** Work request **
Return the run of lines below that opens with the line containing "deben poder añadir" and closes with the line containing "del modelo junto", keeping each one exact.

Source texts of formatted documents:

------------------------------

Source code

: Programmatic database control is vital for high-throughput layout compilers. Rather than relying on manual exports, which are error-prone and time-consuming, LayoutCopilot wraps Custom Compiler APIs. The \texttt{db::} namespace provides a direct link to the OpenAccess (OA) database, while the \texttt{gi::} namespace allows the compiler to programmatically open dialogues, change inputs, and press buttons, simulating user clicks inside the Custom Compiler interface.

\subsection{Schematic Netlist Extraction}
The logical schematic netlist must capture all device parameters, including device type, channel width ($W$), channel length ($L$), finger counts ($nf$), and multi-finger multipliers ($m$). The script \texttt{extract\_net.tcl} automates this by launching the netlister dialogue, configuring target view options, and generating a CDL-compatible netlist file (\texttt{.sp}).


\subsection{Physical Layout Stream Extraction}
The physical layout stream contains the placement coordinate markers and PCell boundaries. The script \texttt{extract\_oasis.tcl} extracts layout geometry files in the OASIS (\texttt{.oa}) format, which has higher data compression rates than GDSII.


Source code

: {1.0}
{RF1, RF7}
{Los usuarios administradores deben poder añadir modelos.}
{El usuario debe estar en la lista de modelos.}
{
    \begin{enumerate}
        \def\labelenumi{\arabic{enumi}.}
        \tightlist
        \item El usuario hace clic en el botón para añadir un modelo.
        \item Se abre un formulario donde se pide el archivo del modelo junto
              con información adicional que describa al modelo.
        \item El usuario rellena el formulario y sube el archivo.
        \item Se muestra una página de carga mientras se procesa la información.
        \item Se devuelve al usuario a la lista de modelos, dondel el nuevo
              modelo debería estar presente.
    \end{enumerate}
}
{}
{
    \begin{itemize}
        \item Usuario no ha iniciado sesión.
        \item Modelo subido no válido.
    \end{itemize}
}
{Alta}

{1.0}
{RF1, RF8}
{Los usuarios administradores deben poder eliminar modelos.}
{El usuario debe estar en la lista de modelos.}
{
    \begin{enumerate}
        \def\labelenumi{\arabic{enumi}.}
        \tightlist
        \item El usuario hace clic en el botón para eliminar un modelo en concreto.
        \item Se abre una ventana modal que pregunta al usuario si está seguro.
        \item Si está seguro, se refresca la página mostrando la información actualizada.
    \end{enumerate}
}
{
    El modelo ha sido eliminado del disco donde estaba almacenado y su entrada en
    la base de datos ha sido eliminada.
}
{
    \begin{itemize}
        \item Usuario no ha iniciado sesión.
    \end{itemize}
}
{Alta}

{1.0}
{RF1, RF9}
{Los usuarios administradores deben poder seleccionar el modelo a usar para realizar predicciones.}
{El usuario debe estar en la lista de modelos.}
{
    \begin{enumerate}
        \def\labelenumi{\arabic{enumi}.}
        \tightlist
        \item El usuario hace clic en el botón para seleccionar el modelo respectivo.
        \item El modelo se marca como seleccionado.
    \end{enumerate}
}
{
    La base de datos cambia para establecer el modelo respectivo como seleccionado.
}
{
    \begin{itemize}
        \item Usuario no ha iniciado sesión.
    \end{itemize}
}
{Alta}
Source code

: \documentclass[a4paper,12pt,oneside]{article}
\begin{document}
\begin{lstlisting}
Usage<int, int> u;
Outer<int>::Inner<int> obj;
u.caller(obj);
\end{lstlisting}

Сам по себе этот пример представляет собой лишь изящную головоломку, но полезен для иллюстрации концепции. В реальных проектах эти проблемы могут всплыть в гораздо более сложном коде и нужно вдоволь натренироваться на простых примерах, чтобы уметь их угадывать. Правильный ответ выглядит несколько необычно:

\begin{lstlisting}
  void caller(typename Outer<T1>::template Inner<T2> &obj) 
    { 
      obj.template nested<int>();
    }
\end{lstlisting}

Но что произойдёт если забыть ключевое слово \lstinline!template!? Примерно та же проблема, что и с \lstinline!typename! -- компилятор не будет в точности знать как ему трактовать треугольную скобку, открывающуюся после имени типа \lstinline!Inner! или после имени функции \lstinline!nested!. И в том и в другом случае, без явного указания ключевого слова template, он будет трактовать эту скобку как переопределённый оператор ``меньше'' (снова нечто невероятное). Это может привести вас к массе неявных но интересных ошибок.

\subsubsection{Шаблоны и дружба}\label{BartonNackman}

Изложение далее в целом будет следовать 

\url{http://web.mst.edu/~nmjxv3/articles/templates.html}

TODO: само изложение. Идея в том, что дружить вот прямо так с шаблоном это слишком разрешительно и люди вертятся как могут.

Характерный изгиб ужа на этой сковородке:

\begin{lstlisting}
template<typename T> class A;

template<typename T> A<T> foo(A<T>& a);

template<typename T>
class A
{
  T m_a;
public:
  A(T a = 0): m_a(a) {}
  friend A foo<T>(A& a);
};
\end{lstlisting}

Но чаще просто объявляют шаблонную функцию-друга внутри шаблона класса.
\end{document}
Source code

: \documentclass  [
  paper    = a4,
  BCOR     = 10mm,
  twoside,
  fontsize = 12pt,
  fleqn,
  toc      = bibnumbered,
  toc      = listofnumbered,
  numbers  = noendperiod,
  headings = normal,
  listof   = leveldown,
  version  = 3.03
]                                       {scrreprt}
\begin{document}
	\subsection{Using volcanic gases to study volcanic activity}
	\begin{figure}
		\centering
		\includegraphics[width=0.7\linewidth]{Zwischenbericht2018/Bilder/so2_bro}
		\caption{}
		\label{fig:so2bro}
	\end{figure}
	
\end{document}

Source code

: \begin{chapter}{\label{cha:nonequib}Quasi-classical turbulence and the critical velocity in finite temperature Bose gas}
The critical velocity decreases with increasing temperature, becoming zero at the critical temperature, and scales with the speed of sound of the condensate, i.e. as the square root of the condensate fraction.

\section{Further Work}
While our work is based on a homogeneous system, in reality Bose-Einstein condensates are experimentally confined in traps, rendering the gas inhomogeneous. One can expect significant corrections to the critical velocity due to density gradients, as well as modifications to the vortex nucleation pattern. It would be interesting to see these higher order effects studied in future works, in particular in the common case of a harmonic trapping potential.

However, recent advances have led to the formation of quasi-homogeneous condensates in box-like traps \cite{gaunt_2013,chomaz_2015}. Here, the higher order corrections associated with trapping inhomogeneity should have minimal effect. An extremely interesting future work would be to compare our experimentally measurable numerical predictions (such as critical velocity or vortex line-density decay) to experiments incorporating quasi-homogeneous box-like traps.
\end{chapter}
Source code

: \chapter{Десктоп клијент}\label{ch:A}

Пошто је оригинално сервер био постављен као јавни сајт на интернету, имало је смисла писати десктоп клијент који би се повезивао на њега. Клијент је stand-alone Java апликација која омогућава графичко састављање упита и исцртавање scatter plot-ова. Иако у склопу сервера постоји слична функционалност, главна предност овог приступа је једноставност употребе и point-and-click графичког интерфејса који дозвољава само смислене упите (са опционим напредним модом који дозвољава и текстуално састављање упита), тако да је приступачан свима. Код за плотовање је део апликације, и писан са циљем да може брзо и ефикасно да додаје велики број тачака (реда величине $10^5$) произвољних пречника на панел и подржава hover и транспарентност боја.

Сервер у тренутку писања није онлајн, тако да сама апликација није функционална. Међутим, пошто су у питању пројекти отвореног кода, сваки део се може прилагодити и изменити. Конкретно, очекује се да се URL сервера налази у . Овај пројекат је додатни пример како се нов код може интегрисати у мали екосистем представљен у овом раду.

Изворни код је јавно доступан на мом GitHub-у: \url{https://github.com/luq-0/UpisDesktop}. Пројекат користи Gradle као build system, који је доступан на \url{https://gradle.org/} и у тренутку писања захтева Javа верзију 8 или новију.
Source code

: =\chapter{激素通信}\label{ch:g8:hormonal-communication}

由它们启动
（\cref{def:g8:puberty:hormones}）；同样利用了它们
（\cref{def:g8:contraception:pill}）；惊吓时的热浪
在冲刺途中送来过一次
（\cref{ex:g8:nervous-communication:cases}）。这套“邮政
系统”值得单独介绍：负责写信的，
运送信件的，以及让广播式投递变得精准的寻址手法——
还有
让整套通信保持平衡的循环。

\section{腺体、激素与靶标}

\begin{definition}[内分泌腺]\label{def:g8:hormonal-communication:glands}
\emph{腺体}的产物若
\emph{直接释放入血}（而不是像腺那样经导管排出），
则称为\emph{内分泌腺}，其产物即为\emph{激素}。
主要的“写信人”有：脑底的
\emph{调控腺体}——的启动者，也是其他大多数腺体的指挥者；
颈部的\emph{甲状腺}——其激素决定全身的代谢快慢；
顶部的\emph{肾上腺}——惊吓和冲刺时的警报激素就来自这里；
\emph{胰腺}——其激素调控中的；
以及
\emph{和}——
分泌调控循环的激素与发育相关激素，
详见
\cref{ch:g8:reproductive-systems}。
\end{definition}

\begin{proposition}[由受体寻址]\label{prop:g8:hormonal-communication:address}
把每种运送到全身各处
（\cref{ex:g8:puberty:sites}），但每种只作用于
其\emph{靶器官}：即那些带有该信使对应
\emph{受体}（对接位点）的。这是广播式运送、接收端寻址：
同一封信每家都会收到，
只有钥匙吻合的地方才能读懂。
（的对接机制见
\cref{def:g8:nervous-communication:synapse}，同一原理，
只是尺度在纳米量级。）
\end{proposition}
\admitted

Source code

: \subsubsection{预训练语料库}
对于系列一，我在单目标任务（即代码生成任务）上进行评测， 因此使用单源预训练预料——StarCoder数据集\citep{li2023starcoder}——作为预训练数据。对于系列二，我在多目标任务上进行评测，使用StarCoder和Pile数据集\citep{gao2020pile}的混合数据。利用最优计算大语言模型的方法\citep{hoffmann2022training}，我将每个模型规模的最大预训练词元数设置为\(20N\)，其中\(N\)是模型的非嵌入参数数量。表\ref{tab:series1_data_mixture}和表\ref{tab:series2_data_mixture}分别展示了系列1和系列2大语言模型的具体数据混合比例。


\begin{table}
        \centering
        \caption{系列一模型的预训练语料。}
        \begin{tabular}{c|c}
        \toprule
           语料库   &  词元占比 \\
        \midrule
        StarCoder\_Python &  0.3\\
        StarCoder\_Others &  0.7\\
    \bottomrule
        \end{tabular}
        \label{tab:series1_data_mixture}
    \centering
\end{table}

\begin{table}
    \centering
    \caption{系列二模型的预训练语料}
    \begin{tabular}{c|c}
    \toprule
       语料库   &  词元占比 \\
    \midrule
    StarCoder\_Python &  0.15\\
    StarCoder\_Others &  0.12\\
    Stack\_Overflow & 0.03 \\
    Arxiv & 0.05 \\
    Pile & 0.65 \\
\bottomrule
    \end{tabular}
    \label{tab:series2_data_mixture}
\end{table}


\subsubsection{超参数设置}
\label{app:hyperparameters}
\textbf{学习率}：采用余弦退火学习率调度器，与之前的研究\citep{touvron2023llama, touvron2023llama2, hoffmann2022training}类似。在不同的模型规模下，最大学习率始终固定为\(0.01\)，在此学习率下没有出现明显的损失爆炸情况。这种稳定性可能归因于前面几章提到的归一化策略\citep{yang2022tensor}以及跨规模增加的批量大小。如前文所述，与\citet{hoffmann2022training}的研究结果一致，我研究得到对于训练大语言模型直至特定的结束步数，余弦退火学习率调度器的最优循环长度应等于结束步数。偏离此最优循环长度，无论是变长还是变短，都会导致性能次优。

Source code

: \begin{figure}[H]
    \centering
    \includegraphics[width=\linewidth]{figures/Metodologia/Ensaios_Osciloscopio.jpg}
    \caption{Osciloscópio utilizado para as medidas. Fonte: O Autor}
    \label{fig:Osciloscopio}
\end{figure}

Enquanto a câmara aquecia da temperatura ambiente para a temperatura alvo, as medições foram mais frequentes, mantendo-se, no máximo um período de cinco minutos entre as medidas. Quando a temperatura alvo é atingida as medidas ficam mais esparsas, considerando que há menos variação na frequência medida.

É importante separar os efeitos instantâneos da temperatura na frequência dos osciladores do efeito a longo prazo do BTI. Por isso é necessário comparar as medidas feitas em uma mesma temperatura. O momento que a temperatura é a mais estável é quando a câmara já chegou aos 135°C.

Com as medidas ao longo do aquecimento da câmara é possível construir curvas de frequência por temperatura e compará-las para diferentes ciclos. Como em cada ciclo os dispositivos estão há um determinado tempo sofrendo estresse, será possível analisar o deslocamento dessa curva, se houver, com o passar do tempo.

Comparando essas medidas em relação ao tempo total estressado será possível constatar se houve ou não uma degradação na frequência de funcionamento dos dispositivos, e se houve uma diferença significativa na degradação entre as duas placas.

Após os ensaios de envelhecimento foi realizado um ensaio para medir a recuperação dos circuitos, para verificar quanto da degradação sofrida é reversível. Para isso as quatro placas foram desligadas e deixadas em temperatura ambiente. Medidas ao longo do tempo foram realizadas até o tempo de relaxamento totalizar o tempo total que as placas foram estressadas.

------------------------------

** Exercise result **
{Los usuarios administradores deben poder añadir modelos.}
{El usuario debe estar en la lista de modelos.}
{
    \begin{enumerate}
        \def\labelenumi{\arabic{enumi}.}
        \tightlist
        \item El usuario hace clic en el botón para añadir un modelo.
        \item Se abre un formulario donde se pide el archivo del modelo junto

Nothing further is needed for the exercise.